[Data items]
------------------------------------------------------------------------

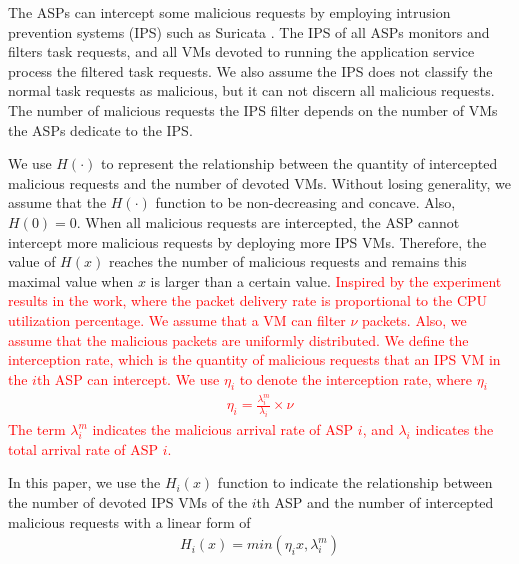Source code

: \documentclass[10pt,journal, compsoc]{IEEEtran}
\begin{document}
The ASPs can intercept some malicious requests by employing intrusion prevention systems (IPS) such as Suricata \cite{Suricata}. The IPS of all ASPs monitors and filters task requests, and all VMs devoted to running the application service process the filtered task requests. We also assume the IPS does not classify the normal task requests as malicious, but it can not discern all malicious requests. The number of malicious requests the IPS filter depends on the number of VMs the ASPs dedicate to the IPS. 

We use $H(\cdot)$ to represent the relationship between the quantity of intercepted malicious requests and the number of devoted VMs. Without losing generality, we assume that the $H(\cdot)$ function to be non-decreasing and concave. Also, $H(0)=0$. When all malicious requests are intercepted, the ASP cannot intercept more malicious requests by deploying more IPS VMs. Therefore, the value of $H(x)$ reaches the number of malicious requests and remains this maximal value when $x$ is larger than a certain value. \textcolor{red}{Inspired by the experiment results in the work\cite{chi}, where the packet delivery rate is proportional to the CPU utilization percentage. We assume that a VM can filter $\nu$ packets. Also, we assume that the malicious packets are uniformly distributed. We define the interception rate, which is the quantity of malicious requests that an IPS VM in the $i$th ASP can intercept. We use $\eta_i$ to denote the interception rate, where $\eta_i$
\begin{equation}
   \begin{aligned}
    \eta_i = \frac{\lambda_i^m}{\lambda_i} \times \nu
    \end{aligned} 
\end{equation}
The term $\lambda_i^m$ indicates the malicious arrival rate of ASP $i$, and $\lambda_i$ indicates the total arrival rate of ASP $i$.}

In this paper, we use the $H_i(x)$ function to indicate the relationship between the number of devoted IPS VMs of the $i$th ASP and the number of intercepted malicious requests with a linear form of
\begin{equation}
\begin{aligned}
    H_i(x) = min(\eta_i{x}, \lambda_i^m)
\end{aligned}
\end{equation}
\end{document}
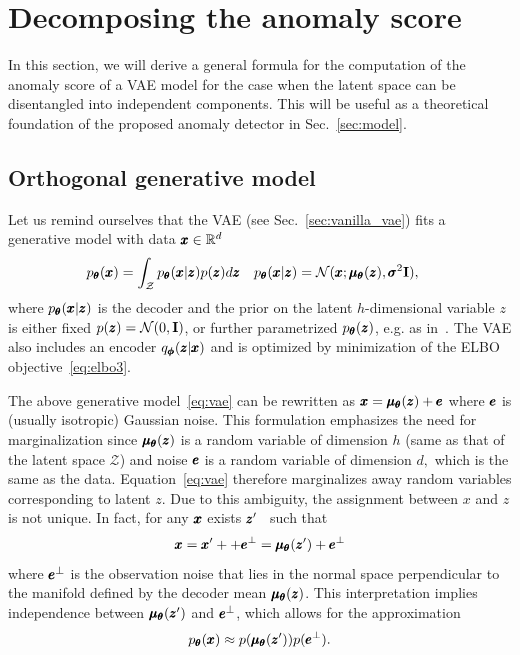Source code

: \section{Decomposing the anomaly score} 
\label{sec:theory}
In this section, we will derive a general formula for the computation of the anomaly score of a VAE model for the case when the latent space can be disentangled into independent components. This will be useful as a theoretical foundation of the proposed anomaly detector in Sec.~\ref{sec:model}.

\subsection{Orthogonal generative model} \label{sec:orthogonal_score}
Let us remind ourselves that the VAE (see Sec.~\ref{sec:vanilla_vae}) fits a generative model with data $\pmb{{x}} \in \mathbb{R}^d$
\begin{align}
p_{\pmb{{\theta}}}(\pmb{{x}}) & = \int_{\mathcal{Z}} p_{\pmb{{\theta}}}(\pmb{{x}} \vert \pmb{{z}})p(\pmb{{z}})d\pmb{{z}} & p_{\pmb{{\theta}}}(\pmb{{x}} \vert \pmb{{z}}) & =\mathcal{N}(\pmb{{x}};\pmb{{\mu}}_{\pmb{{\theta}}}(\pmb{{z}}),\pmb{{\sigma}}^{2} \mathbf{I}),\label{eq:vae}
\end{align}
where $p_{\pmb{{\theta}}}(\pmb{{x}}\vert \pmb{{z}})$ is the decoder and the prior on the latent $h$-dimensional variable $z$ is either fixed $p(\pmb{{z}})=\mathcal{N}(0,\mathbf{I})$, or further parametrized $p_{\pmb{{\theta}}}(\pmb{{z}})$, e.g. as in~\cite{tomczak2017vae}. The VAE also includes an encoder $q_{\pmb{{\phi}}}(\pmb{{z}}\vert \pmb{{x}})$ and is optimized by minimization of the ELBO objective~\eqref{eq:elbo3}. 

The above generative model~\eqref{eq:vae} can be rewritten as $\pmb{{x}}=\pmb{{\mu}}_{\pmb{{\theta}}}(\pmb{{z}})+\pmb{{e}}$ where $\pmb{{e}}$ is (usually isotropic) Gaussian noise. This formulation emphasizes the need for marginalization since $\pmb{{\mu}}_{\pmb{{\theta}}}(\pmb{{z}})$ is a random variable of dimension $h$ (same as that of the latent space $\mathcal{Z}$) and noise $\pmb{{e}}$ is a random variable of dimension $d,$ which is the same as the data. Equation~\eqref{eq:vae} therefore marginalizes away random variables corresponding to latent $z.$ Due to this ambiguity, the assignment between $x$ and $z$ is not unique. In fact, for any $\pmb{{x}}$ exists  $\pmb{{z}}'$~\cite{pidhorskyi2018generative, vsmidl2019anomaly} such that \[
\pmb{{x}}=\pmb{{x}}' + +\pmb{{e}}^{\bot} = \pmb{{\mu}}_{\pmb{{\theta}}}(\pmb{{z}}')+\pmb{{e}}^{\bot}
\]
where $\pmb{{e}}^{\bot}$ is the observation noise that lies in the normal space perpendicular to the manifold defined by the decoder mean $\pmb{{\mu}}_{\pmb{{\theta}}}(\pmb{{z}})$. This interpretation implies independence between $\pmb{{\mu}}_{\pmb{{\theta}}}(\pmb{{z}}')$ and $\pmb{{e}}^\bot$, which allows for the approximation 
\begin{equation}
p_{\pmb{{\theta}}}(\pmb{{x}})\approx p(\pmb{{\mu}}_{\pmb{{\theta}}}(\pmb{{z}}'))p(\pmb{{e}}^{\bot}). 
\end{equation}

------------------------------------------------------------------------

Quote each record exactly as it stands, minus the pictures.

Source code

: \documentclass[10pt,journal, compsoc]{IEEEtran}
\begin{document}
The ASPs can intercept some malicious requests by employing intrusion prevention systems (IPS) such as Suricata \cite{Suricata}. The IPS of all ASPs monitors and filters task requests, and all VMs devoted to running the application service process the filtered task requests. We also assume the IPS does not classify the normal task requests as malicious, but it can not discern all malicious requests. The number of malicious requests the IPS filter depends on the number of VMs the ASPs dedicate to the IPS. 

We use $H(\cdot)$ to represent the relationship between the quantity of intercepted malicious requests and the number of devoted VMs. Without losing generality, we assume that the $H(\cdot)$ function to be non-decreasing and concave. Also, $H(0)=0$. When all malicious requests are intercepted, the ASP cannot intercept more malicious requests by deploying more IPS VMs. Therefore, the value of $H(x)$ reaches the number of malicious requests and remains this maximal value when $x$ is larger than a certain value. \textcolor{red}{Inspired by the experiment results in the work\cite{chi}, where the packet delivery rate is proportional to the CPU utilization percentage. We assume that a VM can filter $\nu$ packets. Also, we assume that the malicious packets are uniformly distributed. We define the interception rate, which is the quantity of malicious requests that an IPS VM in the $i$th ASP can intercept. We use $\eta_i$ to denote the interception rate, where $\eta_i$
\begin{equation}
   \begin{aligned}
    \eta_i = \frac{\lambda_i^m}{\lambda_i} \times \nu
    \end{aligned} 
\end{equation}
The term $\lambda_i^m$ indicates the malicious arrival rate of ASP $i$, and $\lambda_i$ indicates the total arrival rate of ASP $i$.}

In this paper, we use the $H_i(x)$ function to indicate the relationship between the number of devoted IPS VMs of the $i$th ASP and the number of intercepted malicious requests with a linear form of
\begin{equation}
\begin{aligned}
    H_i(x) = min(\eta_i{x}, \lambda_i^m)
\end{aligned}
\end{equation}
\end{document}
Source code

: \section{Decomposing the anomaly score} 
\label{sec:theory}
In this section, we will derive a general formula for the computation of the anomaly score of a VAE model for the case when the latent space can be disentangled into independent components. This will be useful as a theoretical foundation of the proposed anomaly detector in Sec.~\ref{sec:model}.

\subsection{Orthogonal generative model} \label{sec:orthogonal_score}
Let us remind ourselves that the VAE (see Sec.~\ref{sec:vanilla_vae}) fits a generative model with data $\pmb{{x}} \in \mathbb{R}^d$
\begin{align}
p_{\pmb{{\theta}}}(\pmb{{x}}) & = \int_{\mathcal{Z}} p_{\pmb{{\theta}}}(\pmb{{x}} \vert \pmb{{z}})p(\pmb{{z}})d\pmb{{z}} & p_{\pmb{{\theta}}}(\pmb{{x}} \vert \pmb{{z}}) & =\mathcal{N}(\pmb{{x}};\pmb{{\mu}}_{\pmb{{\theta}}}(\pmb{{z}}),\pmb{{\sigma}}^{2} \mathbf{I}),\label{eq:vae}
\end{align}
where $p_{\pmb{{\theta}}}(\pmb{{x}}\vert \pmb{{z}})$ is the decoder and the prior on the latent $h$-dimensional variable $z$ is either fixed $p(\pmb{{z}})=\mathcal{N}(0,\mathbf{I})$, or further parametrized $p_{\pmb{{\theta}}}(\pmb{{z}})$, e.g. as in~\cite{tomczak2017vae}. The VAE also includes an encoder $q_{\pmb{{\phi}}}(\pmb{{z}}\vert \pmb{{x}})$ and is optimized by minimization of the ELBO objective~\eqref{eq:elbo3}. 

The above generative model~\eqref{eq:vae} can be rewritten as $\pmb{{x}}=\pmb{{\mu}}_{\pmb{{\theta}}}(\pmb{{z}})+\pmb{{e}}$ where $\pmb{{e}}$ is (usually isotropic) Gaussian noise. This formulation emphasizes the need for marginalization since $\pmb{{\mu}}_{\pmb{{\theta}}}(\pmb{{z}})$ is a random variable of dimension $h$ (same as that of the latent space $\mathcal{Z}$) and noise $\pmb{{e}}$ is a random variable of dimension $d,$ which is the same as the data. Equation~\eqref{eq:vae} therefore marginalizes away random variables corresponding to latent $z.$ Due to this ambiguity, the assignment between $x$ and $z$ is not unique. In fact, for any $\pmb{{x}}$ exists  $\pmb{{z}}'$~\cite{pidhorskyi2018generative, vsmidl2019anomaly} such that \[
\pmb{{x}}=\pmb{{x}}' + +\pmb{{e}}^{\bot} = \pmb{{\mu}}_{\pmb{{\theta}}}(\pmb{{z}}')+\pmb{{e}}^{\bot}
\]
where $\pmb{{e}}^{\bot}$ is the observation noise that lies in the normal space perpendicular to the manifold defined by the decoder mean $\pmb{{\mu}}_{\pmb{{\theta}}}(\pmb{{z}})$. This interpretation implies independence between $\pmb{{\mu}}_{\pmb{{\theta}}}(\pmb{{z}}')$ and $\pmb{{e}}^\bot$, which allows for the approximation 
\begin{equation}
p_{\pmb{{\theta}}}(\pmb{{x}})\approx p(\pmb{{\mu}}_{\pmb{{\theta}}}(\pmb{{z}}'))p(\pmb{{e}}^{\bot}). 
\end{equation}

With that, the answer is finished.